> **DESCRIPTION OF THE TASK**
Below are the records; give again exactly the lines that run from the one with "Auch beim Musikstreaming" through the last line.
[[ GIVEN DATA, beginning ]]
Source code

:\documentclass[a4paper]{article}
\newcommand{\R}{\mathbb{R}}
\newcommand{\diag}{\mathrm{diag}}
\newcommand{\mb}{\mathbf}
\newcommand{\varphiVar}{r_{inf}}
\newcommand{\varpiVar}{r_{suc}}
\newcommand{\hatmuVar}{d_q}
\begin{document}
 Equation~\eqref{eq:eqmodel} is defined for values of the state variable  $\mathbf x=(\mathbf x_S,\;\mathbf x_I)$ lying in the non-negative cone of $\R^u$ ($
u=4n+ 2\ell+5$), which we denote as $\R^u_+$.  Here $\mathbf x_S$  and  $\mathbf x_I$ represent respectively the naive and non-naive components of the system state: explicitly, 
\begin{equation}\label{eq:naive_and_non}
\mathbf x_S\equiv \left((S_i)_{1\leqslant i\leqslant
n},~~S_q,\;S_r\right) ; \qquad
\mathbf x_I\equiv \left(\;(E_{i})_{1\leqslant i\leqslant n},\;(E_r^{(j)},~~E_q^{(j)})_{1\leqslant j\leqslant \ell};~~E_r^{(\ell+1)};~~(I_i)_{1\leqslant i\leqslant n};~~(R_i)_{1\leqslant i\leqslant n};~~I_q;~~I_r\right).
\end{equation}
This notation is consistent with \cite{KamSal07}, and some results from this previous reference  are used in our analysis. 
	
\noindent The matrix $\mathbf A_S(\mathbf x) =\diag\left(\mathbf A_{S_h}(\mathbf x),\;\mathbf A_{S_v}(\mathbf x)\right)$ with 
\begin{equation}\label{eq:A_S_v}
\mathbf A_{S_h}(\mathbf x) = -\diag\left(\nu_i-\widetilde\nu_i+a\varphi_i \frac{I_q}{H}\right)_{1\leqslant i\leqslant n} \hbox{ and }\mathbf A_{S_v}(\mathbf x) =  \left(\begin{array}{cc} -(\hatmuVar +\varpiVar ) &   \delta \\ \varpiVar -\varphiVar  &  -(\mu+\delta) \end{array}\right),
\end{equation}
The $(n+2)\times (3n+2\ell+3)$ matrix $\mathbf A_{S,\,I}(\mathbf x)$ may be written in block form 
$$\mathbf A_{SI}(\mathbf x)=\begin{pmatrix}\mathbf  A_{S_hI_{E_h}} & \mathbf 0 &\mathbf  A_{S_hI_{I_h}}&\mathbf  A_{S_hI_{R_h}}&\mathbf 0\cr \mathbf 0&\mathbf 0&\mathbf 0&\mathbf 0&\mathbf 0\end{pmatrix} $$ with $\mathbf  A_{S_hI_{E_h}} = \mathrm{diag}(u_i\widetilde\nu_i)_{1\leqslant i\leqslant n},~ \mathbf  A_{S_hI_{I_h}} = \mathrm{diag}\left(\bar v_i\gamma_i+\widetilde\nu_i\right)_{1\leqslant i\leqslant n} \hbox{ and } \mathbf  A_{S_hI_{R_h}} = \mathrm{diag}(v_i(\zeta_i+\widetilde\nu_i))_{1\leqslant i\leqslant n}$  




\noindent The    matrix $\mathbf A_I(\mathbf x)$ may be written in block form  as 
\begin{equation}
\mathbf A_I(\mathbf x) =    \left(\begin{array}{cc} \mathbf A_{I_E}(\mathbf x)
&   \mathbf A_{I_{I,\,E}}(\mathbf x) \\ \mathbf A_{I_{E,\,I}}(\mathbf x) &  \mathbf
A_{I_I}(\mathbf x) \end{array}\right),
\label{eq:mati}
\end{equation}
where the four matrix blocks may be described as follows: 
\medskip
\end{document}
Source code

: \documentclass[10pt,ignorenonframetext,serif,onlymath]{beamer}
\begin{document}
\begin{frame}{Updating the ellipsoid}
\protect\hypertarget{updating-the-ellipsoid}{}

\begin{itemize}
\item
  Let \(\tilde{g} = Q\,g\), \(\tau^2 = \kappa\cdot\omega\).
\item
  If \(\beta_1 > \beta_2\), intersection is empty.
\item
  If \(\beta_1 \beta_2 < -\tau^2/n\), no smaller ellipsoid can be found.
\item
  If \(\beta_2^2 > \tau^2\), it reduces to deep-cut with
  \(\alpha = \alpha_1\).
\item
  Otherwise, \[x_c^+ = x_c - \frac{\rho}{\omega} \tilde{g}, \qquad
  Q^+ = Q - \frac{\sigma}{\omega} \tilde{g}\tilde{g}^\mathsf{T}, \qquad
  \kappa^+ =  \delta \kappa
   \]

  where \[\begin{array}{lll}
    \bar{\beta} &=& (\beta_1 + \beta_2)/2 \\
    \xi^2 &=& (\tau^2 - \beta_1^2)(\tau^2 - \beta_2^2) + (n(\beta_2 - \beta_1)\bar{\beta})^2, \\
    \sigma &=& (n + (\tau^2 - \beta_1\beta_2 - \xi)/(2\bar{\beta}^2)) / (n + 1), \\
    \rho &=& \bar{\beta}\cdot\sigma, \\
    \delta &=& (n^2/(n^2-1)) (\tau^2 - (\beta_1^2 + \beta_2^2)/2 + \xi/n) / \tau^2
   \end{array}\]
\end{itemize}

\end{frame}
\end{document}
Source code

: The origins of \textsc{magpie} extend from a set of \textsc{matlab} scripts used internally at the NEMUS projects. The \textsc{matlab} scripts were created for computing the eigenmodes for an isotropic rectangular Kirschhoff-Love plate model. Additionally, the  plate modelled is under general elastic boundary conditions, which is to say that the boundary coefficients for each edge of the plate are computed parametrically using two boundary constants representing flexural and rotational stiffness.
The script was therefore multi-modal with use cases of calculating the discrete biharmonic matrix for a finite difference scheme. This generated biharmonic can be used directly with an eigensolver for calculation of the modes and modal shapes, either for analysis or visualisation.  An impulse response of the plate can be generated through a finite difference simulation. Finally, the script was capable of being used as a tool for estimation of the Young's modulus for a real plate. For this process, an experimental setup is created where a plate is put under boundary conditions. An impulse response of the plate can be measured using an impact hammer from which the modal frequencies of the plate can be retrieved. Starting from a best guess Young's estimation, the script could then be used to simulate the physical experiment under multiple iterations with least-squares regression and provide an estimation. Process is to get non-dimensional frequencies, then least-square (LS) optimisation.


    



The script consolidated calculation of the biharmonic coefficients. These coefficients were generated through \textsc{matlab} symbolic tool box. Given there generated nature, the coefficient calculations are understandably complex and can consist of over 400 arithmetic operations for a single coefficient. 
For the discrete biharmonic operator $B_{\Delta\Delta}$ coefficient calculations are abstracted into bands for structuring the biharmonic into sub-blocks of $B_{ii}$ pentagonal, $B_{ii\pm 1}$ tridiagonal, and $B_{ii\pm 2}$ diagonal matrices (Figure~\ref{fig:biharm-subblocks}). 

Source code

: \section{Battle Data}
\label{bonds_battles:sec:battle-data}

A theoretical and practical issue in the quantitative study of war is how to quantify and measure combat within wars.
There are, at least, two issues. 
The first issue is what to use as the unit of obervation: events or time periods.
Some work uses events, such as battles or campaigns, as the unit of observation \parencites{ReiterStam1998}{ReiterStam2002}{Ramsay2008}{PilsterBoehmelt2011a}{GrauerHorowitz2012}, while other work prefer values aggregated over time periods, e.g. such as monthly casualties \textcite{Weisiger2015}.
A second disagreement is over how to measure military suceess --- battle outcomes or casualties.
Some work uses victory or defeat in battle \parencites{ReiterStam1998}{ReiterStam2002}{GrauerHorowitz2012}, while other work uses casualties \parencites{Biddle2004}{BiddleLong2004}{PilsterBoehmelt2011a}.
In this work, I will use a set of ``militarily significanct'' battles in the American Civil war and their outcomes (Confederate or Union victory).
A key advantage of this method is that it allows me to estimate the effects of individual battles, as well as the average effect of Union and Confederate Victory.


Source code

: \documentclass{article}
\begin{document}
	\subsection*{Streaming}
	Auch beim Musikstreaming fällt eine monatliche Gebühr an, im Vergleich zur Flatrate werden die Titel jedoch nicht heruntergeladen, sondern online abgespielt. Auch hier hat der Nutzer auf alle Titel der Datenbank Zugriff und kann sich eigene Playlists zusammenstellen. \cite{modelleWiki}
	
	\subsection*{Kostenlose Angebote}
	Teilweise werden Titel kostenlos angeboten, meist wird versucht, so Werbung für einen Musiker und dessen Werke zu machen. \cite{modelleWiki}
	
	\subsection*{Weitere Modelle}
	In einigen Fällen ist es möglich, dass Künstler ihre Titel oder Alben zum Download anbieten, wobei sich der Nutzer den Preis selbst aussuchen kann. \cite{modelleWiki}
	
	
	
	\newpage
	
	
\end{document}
[[ GIVEN DATA, end ]]
> **SOLUTION TO THIS EXERCISE**
	Auch beim Musikstreaming fällt eine monatliche Gebühr an, im Vergleich zur Flatrate werden die Titel jedoch nicht heruntergeladen, sondern online abgespielt. Auch hier hat der Nutzer auf alle Titel der Datenbank Zugriff und kann sich eigene Playlists zusammenstellen. \cite{modelleWiki}
	
	\subsection*{Kostenlose Angebote}
	Teilweise werden Titel kostenlos angeboten, meist wird versucht, so Werbung für einen Musiker und dessen Werke zu machen. \cite{modelleWiki}
	
	\subsection*{Weitere Modelle}
	In einigen Fällen ist es möglich, dass Künstler ihre Titel oder Alben zum Download anbieten, wobei sich der Nutzer den Preis selbst aussuchen kann. \cite{modelleWiki}
	
	
	
	\newpage
	
	
\end{document}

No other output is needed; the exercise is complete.